(This tutorial was previously published in the book Flavor for Mixed Media by Mary Beth Shaw, copyright 2011; republished here courtesy of CreateMixedMedia.com.)
In ancient times, a diptych was a hinged writing tablet or an altarpiece. A diptych today refers to two paintings that are displayed as one. Although I often make paintings that consist of multiple panels, I have to be honest and admit that I didn’t even think of using my paintings for book covers until a friend suggested it to me (thanks, Karyl!). Of course, she is a bookbinder, and I am a painter, so go figure.
Anyway, there is something absolutely incredible about assembling claybord paintings into a book. Claybord makes the covers feel beefy and important and, well, so hardbound. I use simple binder rings for assembly because I like my books to be functional and flexible enough to add and subtract pages at will. Alternatively, you could bind this “for real” using a coptic stitch or stab binding. Do what works for you. Now let’s grab some power tools and check out the texture opportunities.
claybord, 2 smooth, same-size flat panels
rotary tool (such as a Dremel) with 1⁄8" (3mm) drill bit and grinding stone attachment
engraving tool (Dremel)
Fiber Paste, Clear Tar Gel and Glass Bead Gel (Golden)
Mr. Clean Magic Eraser
small Claybord scraps (optional) (Ampersand)
black glaze pen or gel pen
assorted paper, cut to size of clayboards
Start with two claybords that are the same size. Sketch out a rough composition with pencil. Along the two sides that will be the spine, drill three holes, using an 1⁄8" (3mm) drill bit. My holes are about 1⁄4" (6mm) from the edge, with one hole centered and the other two 1" (3cm) from the top and bottom.
Lightly sketch out a word, then, using an engraving tool, carve out the letters. Use the engraving tool to also carve other sections as desired.

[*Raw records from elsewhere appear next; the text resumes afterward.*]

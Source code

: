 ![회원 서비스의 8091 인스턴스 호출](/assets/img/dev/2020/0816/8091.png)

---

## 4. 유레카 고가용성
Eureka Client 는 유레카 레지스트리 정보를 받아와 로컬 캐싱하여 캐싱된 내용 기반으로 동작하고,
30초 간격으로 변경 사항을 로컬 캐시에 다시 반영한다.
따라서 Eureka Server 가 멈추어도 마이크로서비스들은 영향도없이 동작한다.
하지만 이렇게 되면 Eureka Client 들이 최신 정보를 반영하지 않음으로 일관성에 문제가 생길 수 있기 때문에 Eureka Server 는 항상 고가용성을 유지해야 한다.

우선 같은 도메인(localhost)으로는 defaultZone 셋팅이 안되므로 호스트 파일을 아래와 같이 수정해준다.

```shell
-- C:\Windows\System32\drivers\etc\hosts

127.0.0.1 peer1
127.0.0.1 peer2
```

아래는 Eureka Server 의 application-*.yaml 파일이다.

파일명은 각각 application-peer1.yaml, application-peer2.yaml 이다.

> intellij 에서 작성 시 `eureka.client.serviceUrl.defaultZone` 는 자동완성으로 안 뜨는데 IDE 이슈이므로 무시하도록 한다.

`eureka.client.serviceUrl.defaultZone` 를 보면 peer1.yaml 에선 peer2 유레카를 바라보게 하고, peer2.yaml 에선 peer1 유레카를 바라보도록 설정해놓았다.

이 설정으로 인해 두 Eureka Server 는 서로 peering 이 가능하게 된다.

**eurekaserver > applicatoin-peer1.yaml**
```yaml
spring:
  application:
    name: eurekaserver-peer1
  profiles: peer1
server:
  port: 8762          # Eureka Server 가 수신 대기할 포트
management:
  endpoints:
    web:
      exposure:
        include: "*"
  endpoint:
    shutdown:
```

I love to create circles using the end of a rotary tool grinding stone—you need to hold the tool firmly and bring it straight down onto the surface. Practice first on a scrap piece of claybord or on the back of the piece.
When you are finished carving, begin applying mediums as a base for more texture. I like to apply Fiber Paste using a palette knife. I just spread it around and leave nice big strokes showing.
Got You Covered
It is a matter of personal preference whether you line up the front and back cover when you draw your composition. Sometimes I love the look of a continued line, but other times I create each cover somewhat separate from the other. I do try to keep the palette consistent so it looks like the covers actually go together.
Glass Bead Gel works well through stencils. Here I am using punchanella.
Tar gel is fun to apply using a wooden skewer. Drizzle it on, creating loose shapes with the drizzle. You can also draw with it (to some extent) using the end of the skewer.
Allow the mediums to dry before you begin painting the boards. I like to start my painting by section. I first put down a coat of Titanium Buff. Then I start layering color. I like to switch back and forth between the heavier-bodied acrylics and the fluid acrylics. Although I tend to use my pencil lines as a guide, I sometimes change my mind and paint over them.
A Magic Eraser is a cool tool for bringing back white areas. Dampen it with water and rub it over raised or flat areas. It will remove paint back down to the original color of the claybord.
Consider Your Values
One thing I always keep in mind when creating my pieces is to try to imagine how they would look if copied in black and white. If it seems like they would turn out looking all mid-range gray, I lighten my lights and darken my darks in order to add some interest and contrast. Imagining your piece as black and white is an easy way to see if you have value changes represented in your work.
Continue layering dark and light colors, laying color down, wiping it away, laying more down. Sometimes I like to drybrush more concentrated color over part of the raised textured areas.
Another way to add dimension is with a shape that is glued on. Here I have added a 1" (3cm) Claybord square. Add final details using a black pen such as a glaze pen.
Assemble the book by punching holes through your chosen paper. Be sure to line everything up so your paper holes match up with your cover holes, then thread a binder ring through the two covers and paper at each hole.
What's in Your Pantry?
Instead of making book covers, simply alter existing ones. Old discarded books make excellent painting substrates. Many older books have a cloth covering that is similar to canvas. If the book is in poor condition, I think you are honoring it by transforming it into a painting.
Or, to make an altarpiece, scrounge flea markets for an item that is hinged or will stand up on its own. Think shutters, gameboards, notebooks, picture frames, fireplace screens—you get the idea. Lightly sand the item first and then create your new painting on top, either completely covering the image below or allowing some of it to peek through.